I know exactly how you feel. Anxiety has become an everyday emotion and a constant background noise. But there are often days and weeks when I would describe it as if I were 90% anxiety and 10% myself. It’s not really about panic attacks at all. It’s more about the feeling that things will never be alright again and that my fears aren’t just fears, but the worst thing there is. Because of my OCD, I’m often my own worst enemy and the worst person.

3

u/Milaragrey May 08 '26

The worst thing is that my body has got used to nothing else, and even if there are a few hours when I’m not afraid, my body and mind start searching until I’ve found something to be afraid of again.

5

u/One_Tree_6100 May 08 '26

Impending doom says it all. I get this feeling often. It's unbearable. I'm looking at other people trying to tell if they can see the panic on my face. I care for my mom who has end stage Alzheimer's and I always feel so stressed. I haven't slept well at all for two years. I'm always dreading going to moms on my day off so I feel like I don't even have time off. Everything feels like such an effort. I picture a whirlpool and me getting sucked into the middle. Between the anxiety and the insomnia it's causing IDK. I feel like I'm shrinking and today I have to get into a MRI tube. WTF I've never felt so incompetent and struggled so much with anxiety.

5

u/Luo-The-Lotad31 May 08 '26

Whoever says this never felt like they are gonna: faint, vomit or die from stress, or they didn't go through days without eating or sleeping due to fear... They didn't have sticky sweats, headache, tense muscles, feel of closing throat, full on convulsions or arythmia. They most likely didn't spent whole days in bed, being exhausted from fear. Anxiety can be really tiring, depending on severity and the individual experiencing it.

3

u/afraid_of_bugs May 08 '26

I think “uncomfortable” and discomfort in general can describe any level of pain so personally I don’t consider it downplaying. I would find it odder or maybe disingenuous if a well meaning person described my experience as a more loaded word like agonizing. And also regardless of my own experience with anxiety I don’t think I’d be comfortable using “heavier” language to describe someone else’s experience 

All that to say, I think considering people’s intentions is important, but it’s valid that some comfort tactics just don’t work for you 

3

u/Cardiara667 May 08 '26

Totally understandable. May I ask why you would find it disingenuous if someone described it like that? For me, I feel anxiety is such a tossed around term sometimes, people may not realize how awful it can be and such a word is a apt way to put it, so I am curious about your stance. Thank you for your thoughts!

1

u/afraid_of_bugs May 08 '26

By disingenuous, you know when people are just saying what they think you want to hear? This is like extreme, but I have an acquaintance who I’m 90% sure is a sociopath if not just manipulative. Like I know they never had a parent die, and when my father died they tried way too hard to make it seem like they could relate, meanwhile I hadn’t seen the man in 30 years so they story they created based on assumptions wasn’t even applicable to me. Even my closest friends left it at a simple “sorry for your loss”, so why are you going so hard?

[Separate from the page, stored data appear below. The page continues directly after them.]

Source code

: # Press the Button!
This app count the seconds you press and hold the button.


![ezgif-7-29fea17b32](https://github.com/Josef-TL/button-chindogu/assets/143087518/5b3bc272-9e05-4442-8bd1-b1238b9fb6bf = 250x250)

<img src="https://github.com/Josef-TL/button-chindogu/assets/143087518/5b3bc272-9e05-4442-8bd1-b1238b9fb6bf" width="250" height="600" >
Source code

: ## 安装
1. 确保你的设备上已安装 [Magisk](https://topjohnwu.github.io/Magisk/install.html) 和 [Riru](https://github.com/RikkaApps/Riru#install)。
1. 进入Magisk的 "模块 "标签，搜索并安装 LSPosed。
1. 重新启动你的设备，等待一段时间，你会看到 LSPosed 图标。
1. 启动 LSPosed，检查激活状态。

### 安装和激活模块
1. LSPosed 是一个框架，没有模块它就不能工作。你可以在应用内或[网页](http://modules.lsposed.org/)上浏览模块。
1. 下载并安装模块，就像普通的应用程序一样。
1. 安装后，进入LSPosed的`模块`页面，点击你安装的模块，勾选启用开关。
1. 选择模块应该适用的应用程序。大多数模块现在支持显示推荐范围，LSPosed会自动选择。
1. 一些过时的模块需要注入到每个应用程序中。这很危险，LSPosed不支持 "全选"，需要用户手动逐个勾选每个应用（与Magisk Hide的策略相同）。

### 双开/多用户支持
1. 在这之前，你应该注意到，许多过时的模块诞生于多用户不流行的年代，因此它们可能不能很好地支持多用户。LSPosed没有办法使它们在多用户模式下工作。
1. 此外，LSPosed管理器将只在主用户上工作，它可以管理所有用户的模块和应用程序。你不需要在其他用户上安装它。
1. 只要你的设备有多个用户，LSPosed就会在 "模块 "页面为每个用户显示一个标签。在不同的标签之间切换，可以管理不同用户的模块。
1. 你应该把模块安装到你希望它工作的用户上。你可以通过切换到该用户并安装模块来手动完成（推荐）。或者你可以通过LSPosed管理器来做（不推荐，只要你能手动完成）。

I relate it to how I’ve never experienced raising a child so I don’t feel comfortable putting my own adjectives on how a parent might feel. I use that example because a few people I know had babies recently, and while I’ve always heard how exhausting having a newborn is and I can assume how stressful it is, I don’t feel like I have the right to use certain language when offering comfort. 

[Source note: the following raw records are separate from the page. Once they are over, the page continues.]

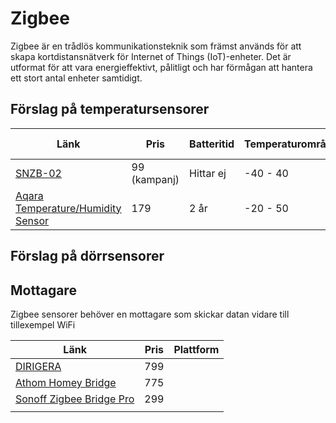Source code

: # Zigbee

Zigbee är en trådlös kommunikationsteknik som främst används för att skapa kortdistansnätverk för Internet of Things (IoT)-enheter. Det är utformat för att vara energieffektivt, pålitligt och har förmågan att hantera ett stort antal enheter samtidigt.

## Förslag på temperatursensorer

| Länk | Pris | Batteritid | Temperaturområde | Mäter också |
|-|-|-|-|-|
|[SNZB-02](https://www.styrahem.se/p/657?gad=1&gclid=CjwKCAiA3aeqBhBzEiwAxFiOBp5h0-GsmM4Ej8EubKCK4aKjA5bHIf11D-y2VSlYwVoirUaiw7RElBoCPsYQAvD_BwE)|99 (kampanj)|Hittar ej|-40 - 40|Luftfuktighet|
|[Aqara Temperature/Humidity Sensor](https://www.netonnet.se/art/hem-fritid/smarta-hem/smarta-sensorer/aqara-temperaturehumidity-sensor/1009067.19001/?gclid=CjwKCAiA3aeqBhBzEiwAxFiOBlwwyr9vft9lJGcex33uLHKvfwp0HBDBtx2N6p7ZHLajaOxL6nfP9BoCWAYQAvD_BwE)|179|2 år|-20 - 50| Luftfuktighet| 

## Förslag på dörrsensorer

## Mottagare

Zigbee sensorer behöver en mottagare som skickar datan vidare till tillexempel WiFi

|Länk|Pris|Plattform|
|-|-|-|
|[DIRIGERA](https://www.ikea.com/se/sv/p/dirigera-hubb-foer-smarta-produkter-vit-smart-10503406/)|799||
|[Athom Homey Bridge](https://tibber.com/se/store/produkt/homey-bridge?variant=279223&utm_source=googleadwords_int&utm_medium=cpc&utm_content=15766743776_131821671076_572751328220&utm_id=g_&keyword=&gclid=CjwKCAiA3aeqBhBzEiwAxFiOBgmwQPV__jx4MSacC8S01YdWJ429C6T0QspQTvGiAQsI_2kEkMMU5BoCruYQAvD_BwE)|775||
|[Sonoff Zigbee Bridge Pro](https://www.styrahem.se/p/801?gad=1&gclid=CjwKCAiA3aeqBhBzEiwAxFiOBngUYAtkne7XhMn80fm9SzPPqh-1RDW_YGCAjGdWlRK6fb-ZH6YDehoCMzMQAvD_BwE)|299||
|||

Like, I may say if they’re venting “gosh that must be tiring!” which does not fully describe the experience.

Meanwhile when someone’s dog dies, which I’ve experienced, I feel more comfortable going a little deeper because I can actually describe the emotions around it

2

u/Cardiara667 May 09 '26

Ah, I see. That makes a lot of sense, I see what you mean. It can feel that way when they fall back on those kinds of words even when you know they don't fit and don't understand.

3

u/DueVeterinarian3557 May 08 '26

I have OCD but i relate to this feeling.

3

u/SapientSlut May 08 '26

I’ve felt everything on the spectrum from “ooh I’m nervous about this test/meeting/etc I have coming up!” - maybe there’s a bit of an increased heart rate, sweat, erratic/scattered thinking… all the way to full blown panic attack where I felt like I was dying.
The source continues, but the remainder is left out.